= Exercise details =
Repeat exactly the lines of the entries below from the one with "- **Invalid Case" through the one with "### 1. Robust Event Handling", both ends included, and nothing else.

Collected data

════════════════

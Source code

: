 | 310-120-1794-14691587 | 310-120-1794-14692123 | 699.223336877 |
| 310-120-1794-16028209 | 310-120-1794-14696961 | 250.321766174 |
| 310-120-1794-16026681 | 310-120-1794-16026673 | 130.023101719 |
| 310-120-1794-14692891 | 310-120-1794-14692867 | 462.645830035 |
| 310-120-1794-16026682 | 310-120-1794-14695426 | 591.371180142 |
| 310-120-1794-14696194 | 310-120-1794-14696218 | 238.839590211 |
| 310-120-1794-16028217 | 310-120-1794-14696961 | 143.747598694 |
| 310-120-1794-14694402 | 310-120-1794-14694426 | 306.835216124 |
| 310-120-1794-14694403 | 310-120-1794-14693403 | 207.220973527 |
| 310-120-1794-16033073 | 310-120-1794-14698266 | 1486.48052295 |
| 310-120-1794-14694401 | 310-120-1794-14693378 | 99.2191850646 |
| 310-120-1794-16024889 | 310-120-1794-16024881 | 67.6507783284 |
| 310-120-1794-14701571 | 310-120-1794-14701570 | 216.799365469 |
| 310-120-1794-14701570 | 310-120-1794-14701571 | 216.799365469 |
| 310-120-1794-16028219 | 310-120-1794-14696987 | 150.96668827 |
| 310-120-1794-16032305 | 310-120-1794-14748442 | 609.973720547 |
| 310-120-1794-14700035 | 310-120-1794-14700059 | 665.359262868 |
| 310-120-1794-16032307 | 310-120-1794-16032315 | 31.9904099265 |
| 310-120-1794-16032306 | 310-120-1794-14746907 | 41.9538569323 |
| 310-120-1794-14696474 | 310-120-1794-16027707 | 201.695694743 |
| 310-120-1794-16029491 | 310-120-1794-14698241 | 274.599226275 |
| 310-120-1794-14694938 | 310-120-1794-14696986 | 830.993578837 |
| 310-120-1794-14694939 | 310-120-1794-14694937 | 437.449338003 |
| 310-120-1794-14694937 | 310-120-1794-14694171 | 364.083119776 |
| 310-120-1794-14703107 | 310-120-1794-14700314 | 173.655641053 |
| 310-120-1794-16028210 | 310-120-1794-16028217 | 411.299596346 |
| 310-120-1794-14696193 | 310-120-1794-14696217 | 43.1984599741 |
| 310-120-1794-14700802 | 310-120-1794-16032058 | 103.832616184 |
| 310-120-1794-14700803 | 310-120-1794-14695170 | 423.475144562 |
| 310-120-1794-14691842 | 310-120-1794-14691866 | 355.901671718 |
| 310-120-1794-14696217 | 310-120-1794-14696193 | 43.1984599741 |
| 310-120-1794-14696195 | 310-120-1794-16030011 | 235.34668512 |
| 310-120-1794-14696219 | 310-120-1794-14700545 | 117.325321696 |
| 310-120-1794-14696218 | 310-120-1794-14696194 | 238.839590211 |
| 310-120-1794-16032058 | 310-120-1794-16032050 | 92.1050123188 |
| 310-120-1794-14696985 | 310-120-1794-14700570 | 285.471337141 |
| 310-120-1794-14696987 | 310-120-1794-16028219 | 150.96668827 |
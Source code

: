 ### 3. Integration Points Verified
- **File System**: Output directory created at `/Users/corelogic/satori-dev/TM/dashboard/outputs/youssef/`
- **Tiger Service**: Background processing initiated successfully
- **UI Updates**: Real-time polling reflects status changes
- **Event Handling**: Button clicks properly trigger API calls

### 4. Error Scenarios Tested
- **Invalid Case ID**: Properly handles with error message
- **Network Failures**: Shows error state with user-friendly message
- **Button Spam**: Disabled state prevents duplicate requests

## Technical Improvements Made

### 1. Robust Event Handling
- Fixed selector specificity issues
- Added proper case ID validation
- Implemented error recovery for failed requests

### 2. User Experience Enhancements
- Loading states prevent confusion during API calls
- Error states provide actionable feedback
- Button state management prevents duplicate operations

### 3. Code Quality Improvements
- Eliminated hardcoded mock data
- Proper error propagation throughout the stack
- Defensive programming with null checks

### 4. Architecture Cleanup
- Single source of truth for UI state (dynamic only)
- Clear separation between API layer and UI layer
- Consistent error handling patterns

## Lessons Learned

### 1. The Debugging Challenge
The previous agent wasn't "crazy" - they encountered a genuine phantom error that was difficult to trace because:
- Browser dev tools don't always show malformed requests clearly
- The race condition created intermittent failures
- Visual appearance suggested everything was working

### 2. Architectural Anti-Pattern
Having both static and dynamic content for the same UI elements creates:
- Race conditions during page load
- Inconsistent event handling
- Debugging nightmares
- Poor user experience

════════════════

= Worked solution =
- **Invalid Case ID**: Properly handles with error message
- **Network Failures**: Shows error state with user-friendly message
- **Button Spam**: Disabled state prevents duplicate requests

## Technical Improvements Made

### 1. Robust Event Handling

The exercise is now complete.